- _Task directions_: Every line holding the word "switch" should be copied from the material.

*** Begin section ***

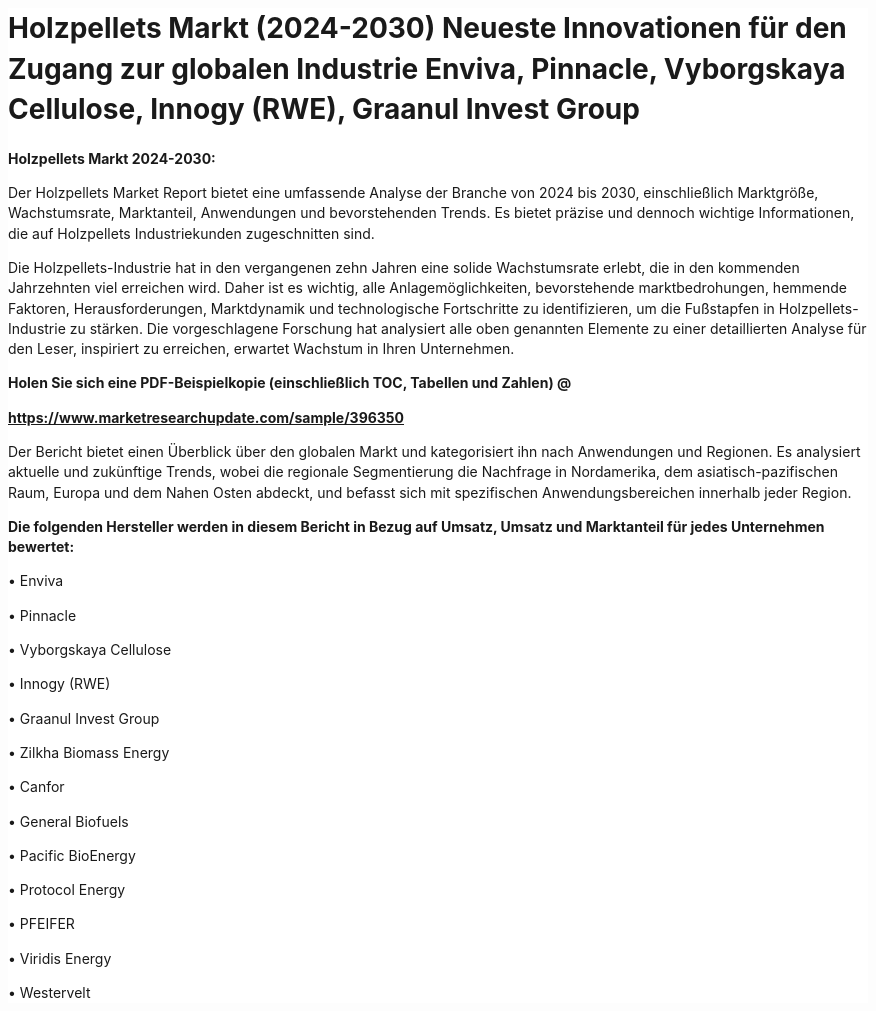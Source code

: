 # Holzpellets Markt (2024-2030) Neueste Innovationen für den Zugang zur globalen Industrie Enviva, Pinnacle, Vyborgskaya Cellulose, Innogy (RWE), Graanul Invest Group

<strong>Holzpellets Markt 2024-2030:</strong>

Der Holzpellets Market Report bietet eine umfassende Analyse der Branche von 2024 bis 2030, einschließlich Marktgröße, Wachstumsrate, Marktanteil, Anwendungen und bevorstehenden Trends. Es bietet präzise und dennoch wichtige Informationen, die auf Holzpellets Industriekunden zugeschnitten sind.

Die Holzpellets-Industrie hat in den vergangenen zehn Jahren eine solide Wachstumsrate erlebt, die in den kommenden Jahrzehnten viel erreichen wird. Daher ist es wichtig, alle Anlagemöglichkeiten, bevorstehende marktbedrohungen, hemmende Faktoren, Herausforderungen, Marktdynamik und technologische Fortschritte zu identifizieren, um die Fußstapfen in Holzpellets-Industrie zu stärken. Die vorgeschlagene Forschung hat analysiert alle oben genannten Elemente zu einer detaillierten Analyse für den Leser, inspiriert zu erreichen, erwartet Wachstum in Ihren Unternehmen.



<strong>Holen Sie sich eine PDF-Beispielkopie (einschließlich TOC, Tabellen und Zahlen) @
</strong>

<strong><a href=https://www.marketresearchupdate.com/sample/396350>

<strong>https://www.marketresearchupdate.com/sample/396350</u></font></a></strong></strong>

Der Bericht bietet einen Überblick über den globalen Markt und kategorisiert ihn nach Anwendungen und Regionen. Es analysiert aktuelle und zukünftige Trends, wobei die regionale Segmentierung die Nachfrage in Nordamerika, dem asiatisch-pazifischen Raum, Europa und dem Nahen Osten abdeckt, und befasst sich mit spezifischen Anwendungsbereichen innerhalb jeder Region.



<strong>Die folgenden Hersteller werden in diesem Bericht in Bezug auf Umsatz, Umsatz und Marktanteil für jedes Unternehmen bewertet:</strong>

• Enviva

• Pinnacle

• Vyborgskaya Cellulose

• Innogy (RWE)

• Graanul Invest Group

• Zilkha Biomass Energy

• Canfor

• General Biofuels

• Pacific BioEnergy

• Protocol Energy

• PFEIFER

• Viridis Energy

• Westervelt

*** End section ***
*** Begin section ***

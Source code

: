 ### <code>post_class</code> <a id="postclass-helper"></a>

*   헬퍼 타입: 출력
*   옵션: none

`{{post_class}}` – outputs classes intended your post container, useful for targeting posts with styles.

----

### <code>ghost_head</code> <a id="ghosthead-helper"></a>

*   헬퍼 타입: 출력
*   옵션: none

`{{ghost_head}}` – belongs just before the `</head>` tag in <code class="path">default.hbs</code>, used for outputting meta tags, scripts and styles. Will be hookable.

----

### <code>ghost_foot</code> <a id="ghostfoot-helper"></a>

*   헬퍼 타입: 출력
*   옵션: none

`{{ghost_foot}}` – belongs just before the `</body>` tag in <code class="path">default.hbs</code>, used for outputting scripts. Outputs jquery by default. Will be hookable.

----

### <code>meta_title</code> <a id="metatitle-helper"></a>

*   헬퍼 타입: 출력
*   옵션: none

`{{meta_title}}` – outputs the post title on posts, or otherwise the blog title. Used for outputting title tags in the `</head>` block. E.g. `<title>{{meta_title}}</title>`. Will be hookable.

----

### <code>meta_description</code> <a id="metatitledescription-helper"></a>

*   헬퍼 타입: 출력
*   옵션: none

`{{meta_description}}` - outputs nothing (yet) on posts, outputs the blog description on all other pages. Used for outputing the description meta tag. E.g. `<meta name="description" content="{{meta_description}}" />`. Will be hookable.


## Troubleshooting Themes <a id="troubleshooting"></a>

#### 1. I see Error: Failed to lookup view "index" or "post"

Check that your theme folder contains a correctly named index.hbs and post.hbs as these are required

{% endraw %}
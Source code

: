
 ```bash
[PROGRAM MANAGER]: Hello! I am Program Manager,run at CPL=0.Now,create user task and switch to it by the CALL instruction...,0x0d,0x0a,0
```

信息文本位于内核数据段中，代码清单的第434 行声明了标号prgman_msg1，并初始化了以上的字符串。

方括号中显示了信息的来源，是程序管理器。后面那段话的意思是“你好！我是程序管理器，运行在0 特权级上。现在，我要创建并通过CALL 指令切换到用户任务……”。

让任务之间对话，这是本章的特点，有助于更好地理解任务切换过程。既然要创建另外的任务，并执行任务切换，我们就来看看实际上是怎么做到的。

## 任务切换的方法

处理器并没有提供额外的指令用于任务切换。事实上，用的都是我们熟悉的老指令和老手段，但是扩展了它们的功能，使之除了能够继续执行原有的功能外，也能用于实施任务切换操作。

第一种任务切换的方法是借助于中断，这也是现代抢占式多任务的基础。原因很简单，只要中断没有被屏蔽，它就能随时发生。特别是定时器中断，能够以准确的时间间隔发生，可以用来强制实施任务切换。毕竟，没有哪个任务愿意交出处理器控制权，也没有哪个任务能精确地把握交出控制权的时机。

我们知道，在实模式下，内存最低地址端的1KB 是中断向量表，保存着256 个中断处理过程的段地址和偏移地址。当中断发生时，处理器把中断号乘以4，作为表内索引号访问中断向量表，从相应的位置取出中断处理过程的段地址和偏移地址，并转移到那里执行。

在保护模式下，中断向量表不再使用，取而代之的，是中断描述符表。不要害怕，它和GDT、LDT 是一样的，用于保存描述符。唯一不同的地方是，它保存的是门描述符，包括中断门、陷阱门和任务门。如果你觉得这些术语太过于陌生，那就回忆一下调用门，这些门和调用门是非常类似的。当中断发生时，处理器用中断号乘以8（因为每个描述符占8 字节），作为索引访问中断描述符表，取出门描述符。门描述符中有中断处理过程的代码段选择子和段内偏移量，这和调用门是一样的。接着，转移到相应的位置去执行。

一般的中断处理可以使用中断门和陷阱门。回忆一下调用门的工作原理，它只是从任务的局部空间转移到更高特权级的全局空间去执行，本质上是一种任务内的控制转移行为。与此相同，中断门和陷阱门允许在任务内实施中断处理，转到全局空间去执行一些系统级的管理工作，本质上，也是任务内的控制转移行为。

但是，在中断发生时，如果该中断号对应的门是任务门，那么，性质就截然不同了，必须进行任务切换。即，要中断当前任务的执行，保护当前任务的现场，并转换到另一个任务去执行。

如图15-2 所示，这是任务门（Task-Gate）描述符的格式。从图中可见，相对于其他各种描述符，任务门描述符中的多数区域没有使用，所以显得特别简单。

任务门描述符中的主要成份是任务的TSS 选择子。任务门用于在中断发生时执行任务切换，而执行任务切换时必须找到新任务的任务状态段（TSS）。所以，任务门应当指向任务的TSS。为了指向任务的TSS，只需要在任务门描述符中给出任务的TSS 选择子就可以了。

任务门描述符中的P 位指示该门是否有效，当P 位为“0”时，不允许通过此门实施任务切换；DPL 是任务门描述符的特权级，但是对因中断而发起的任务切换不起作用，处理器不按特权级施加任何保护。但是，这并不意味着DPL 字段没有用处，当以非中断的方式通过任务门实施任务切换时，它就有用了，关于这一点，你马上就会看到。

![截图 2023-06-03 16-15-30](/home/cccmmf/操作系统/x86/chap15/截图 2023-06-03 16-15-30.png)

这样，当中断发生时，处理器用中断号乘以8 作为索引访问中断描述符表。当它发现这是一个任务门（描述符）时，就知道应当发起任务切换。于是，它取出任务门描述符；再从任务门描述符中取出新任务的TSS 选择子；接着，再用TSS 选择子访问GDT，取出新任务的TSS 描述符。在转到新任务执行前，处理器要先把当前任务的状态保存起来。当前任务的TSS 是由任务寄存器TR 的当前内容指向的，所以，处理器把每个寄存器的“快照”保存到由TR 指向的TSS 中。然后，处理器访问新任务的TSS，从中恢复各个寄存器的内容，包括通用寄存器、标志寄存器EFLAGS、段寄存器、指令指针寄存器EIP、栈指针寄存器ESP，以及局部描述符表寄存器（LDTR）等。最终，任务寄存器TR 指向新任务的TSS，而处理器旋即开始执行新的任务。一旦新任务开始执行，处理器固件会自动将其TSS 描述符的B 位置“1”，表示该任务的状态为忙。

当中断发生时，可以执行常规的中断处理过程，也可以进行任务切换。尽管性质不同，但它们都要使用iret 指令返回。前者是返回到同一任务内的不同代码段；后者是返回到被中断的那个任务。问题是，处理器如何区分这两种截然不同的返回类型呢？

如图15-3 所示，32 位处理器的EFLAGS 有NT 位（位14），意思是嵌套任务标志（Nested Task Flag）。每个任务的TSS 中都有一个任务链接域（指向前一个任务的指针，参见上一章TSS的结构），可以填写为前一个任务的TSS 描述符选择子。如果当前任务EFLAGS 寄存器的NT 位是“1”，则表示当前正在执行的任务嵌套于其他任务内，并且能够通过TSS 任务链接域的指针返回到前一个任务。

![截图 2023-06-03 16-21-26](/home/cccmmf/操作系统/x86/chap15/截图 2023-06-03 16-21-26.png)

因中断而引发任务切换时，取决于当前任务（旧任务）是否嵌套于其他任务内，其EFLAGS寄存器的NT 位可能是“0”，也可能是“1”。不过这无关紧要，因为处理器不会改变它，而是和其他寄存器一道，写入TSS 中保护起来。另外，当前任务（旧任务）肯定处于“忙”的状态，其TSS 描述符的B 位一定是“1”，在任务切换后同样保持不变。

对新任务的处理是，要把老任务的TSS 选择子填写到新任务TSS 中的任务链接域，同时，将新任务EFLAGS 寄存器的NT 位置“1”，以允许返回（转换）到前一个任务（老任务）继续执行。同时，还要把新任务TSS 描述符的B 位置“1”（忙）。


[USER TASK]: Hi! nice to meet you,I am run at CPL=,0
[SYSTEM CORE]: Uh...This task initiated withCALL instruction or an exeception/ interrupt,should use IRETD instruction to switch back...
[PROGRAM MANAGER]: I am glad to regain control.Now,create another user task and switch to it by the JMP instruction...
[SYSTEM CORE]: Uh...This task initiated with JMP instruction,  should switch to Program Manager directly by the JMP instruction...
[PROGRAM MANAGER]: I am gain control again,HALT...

*** End section ***

- _Response for this exercise_:
[PROGRAM MANAGER]: Hello! I am Program Manager,run at CPL=0.Now,create user task and switch to it by the CALL instruction...,0x0d,0x0a,0
[SYSTEM CORE]: Uh...This task initiated withCALL instruction or an exeception/ interrupt,should use IRETD instruction to switch back...
[PROGRAM MANAGER]: I am glad to regain control.Now,create another user task and switch to it by the JMP instruction...
[SYSTEM CORE]: Uh...This task initiated with JMP instruction,  should switch to Program Manager directly by the JMP instruction...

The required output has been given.